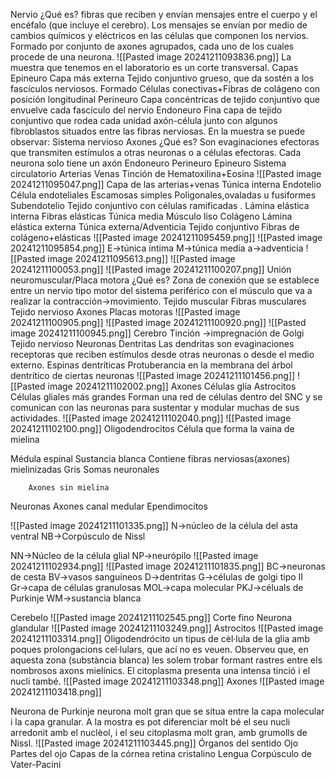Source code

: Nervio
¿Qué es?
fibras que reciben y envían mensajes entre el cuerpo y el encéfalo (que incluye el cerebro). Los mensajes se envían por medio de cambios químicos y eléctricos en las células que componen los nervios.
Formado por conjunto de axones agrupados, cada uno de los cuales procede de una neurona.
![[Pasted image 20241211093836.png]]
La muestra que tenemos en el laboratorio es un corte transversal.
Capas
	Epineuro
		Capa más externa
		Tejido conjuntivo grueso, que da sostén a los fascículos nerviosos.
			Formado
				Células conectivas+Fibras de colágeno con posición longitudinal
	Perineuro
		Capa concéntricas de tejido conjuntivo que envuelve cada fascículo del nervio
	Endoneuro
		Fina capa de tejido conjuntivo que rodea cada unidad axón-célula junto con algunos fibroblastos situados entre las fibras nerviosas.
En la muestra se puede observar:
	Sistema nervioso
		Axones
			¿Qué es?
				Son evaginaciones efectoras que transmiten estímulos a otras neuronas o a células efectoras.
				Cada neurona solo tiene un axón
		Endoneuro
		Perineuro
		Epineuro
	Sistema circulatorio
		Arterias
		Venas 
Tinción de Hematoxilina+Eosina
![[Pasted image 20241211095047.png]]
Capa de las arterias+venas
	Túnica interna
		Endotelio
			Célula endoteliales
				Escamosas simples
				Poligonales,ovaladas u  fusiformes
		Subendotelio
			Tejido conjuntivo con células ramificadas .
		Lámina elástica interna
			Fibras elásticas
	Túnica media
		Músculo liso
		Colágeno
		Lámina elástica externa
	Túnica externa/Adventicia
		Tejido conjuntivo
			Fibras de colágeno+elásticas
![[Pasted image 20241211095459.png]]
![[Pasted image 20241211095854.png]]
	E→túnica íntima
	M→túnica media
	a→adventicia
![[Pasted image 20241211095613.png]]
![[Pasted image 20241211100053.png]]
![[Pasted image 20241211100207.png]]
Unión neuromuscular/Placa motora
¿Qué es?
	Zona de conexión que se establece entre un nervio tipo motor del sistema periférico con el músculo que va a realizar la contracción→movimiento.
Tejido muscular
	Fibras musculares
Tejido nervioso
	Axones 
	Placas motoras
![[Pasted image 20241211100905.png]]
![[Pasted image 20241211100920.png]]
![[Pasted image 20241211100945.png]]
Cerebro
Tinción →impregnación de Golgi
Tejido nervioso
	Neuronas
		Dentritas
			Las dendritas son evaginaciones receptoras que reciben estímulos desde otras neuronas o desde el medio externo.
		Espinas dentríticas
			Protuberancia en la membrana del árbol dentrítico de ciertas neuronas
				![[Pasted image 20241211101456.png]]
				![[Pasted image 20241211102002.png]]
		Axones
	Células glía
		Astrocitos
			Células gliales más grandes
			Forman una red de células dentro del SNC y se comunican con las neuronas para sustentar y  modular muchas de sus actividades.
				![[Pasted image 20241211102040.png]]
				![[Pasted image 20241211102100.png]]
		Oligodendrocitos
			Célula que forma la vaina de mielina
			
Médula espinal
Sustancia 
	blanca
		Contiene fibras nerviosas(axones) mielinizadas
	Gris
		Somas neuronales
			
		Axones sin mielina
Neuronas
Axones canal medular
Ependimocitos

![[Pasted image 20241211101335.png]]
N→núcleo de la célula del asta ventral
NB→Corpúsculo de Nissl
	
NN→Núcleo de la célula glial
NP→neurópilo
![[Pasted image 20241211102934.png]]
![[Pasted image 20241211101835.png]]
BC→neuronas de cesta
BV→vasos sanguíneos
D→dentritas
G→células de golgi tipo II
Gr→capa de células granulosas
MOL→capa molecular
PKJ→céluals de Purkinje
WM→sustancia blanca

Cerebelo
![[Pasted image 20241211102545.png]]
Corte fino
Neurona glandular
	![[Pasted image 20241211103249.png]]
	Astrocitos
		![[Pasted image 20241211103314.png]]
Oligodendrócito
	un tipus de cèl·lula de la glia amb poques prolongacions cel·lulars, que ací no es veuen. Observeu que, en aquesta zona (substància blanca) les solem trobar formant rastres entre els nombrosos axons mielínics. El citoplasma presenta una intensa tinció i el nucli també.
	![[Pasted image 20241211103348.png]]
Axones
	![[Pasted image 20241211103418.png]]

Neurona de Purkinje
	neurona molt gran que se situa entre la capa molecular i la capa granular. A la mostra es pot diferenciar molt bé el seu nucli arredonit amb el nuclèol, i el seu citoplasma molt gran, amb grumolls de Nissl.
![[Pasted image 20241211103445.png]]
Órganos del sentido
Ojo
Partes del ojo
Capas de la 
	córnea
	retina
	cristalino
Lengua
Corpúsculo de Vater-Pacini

---

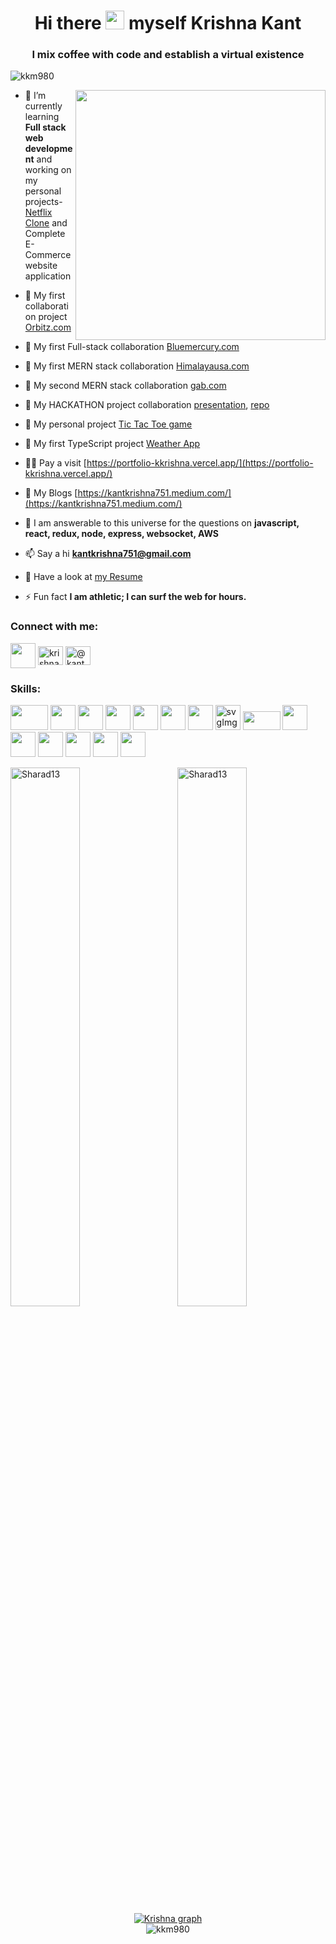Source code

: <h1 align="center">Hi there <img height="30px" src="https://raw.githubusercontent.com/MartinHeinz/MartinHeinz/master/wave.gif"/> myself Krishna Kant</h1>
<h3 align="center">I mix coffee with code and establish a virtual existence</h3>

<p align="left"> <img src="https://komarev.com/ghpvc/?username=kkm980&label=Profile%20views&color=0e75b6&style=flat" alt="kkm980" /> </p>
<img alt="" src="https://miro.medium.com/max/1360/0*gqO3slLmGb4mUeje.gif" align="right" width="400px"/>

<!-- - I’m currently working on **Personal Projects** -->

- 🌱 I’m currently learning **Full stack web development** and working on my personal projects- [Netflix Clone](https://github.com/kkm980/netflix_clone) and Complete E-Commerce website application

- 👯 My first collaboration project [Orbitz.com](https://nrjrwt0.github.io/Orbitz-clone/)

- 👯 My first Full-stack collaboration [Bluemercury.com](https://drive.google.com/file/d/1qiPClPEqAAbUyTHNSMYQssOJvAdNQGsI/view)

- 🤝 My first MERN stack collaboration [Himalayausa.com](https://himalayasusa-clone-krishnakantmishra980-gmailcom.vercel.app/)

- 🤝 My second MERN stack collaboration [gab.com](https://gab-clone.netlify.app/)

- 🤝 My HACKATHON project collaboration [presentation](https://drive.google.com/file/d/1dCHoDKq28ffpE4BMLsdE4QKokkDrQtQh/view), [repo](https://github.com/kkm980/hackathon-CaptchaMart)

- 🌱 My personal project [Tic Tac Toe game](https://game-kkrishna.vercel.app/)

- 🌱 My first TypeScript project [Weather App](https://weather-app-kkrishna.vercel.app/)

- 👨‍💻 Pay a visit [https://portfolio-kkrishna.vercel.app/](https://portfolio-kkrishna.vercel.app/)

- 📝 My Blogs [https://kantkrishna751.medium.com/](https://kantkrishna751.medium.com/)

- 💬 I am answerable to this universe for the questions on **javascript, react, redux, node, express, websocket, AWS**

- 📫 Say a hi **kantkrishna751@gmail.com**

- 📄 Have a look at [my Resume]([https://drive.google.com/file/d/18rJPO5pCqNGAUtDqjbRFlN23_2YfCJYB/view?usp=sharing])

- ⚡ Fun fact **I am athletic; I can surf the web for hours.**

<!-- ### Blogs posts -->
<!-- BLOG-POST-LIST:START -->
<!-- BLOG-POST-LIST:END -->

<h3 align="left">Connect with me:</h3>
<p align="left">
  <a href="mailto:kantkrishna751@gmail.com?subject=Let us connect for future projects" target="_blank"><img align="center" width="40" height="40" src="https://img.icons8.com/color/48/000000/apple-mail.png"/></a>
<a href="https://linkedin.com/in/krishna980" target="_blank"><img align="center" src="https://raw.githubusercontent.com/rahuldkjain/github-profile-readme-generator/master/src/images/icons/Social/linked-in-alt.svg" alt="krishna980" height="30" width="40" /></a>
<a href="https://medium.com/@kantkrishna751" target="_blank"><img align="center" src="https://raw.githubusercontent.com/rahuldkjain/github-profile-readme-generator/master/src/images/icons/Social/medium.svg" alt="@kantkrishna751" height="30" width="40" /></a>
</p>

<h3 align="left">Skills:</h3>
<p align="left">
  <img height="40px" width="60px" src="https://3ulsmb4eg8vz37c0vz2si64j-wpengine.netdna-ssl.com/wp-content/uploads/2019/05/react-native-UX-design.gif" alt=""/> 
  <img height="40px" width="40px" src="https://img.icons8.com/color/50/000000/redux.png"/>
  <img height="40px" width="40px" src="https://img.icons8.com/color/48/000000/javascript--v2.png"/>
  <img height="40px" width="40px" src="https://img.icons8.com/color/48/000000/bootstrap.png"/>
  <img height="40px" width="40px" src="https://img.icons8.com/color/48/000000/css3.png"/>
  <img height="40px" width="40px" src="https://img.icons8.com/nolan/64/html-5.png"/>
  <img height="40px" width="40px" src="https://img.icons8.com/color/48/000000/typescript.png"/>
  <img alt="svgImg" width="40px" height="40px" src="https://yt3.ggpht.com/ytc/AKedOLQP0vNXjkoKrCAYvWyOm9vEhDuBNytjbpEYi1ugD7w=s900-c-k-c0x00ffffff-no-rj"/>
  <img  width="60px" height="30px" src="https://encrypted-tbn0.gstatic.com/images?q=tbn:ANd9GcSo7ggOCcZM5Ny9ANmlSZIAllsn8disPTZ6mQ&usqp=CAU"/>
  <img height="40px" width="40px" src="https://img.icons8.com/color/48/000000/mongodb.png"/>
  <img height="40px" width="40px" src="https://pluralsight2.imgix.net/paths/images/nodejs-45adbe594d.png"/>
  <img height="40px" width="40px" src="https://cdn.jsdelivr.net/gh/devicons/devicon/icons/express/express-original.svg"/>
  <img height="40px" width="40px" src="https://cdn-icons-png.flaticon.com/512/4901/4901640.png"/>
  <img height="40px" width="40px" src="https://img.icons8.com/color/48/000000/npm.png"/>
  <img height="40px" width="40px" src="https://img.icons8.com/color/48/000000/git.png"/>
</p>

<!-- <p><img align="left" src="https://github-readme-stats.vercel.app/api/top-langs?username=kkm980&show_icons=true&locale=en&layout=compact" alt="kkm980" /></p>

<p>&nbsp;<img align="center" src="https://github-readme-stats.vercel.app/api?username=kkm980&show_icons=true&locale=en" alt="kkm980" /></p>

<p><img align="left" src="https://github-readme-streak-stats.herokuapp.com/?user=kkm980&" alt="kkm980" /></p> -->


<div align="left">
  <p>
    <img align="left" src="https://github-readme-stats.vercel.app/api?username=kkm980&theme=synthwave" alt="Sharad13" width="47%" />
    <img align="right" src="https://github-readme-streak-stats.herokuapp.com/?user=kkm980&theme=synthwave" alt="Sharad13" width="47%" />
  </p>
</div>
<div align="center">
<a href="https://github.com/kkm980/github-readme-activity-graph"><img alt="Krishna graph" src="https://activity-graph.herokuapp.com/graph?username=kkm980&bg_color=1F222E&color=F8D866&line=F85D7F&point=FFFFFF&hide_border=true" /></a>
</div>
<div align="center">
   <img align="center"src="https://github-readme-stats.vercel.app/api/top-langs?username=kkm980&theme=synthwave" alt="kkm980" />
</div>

Your instructions:
Only lines containing the word "streak" should appear in the answer, and every such line from the records above must be there.

Written response:
<p><img align="left" src="https://github-readme-streak-stats.herokuapp.com/?user=kkm980&" alt="kkm980" /></p> -->
    <img align="right" src="https://github-readme-streak-stats.herokuapp.com/?user=kkm980&theme=synthwave" alt="Sharad13" width="47%" />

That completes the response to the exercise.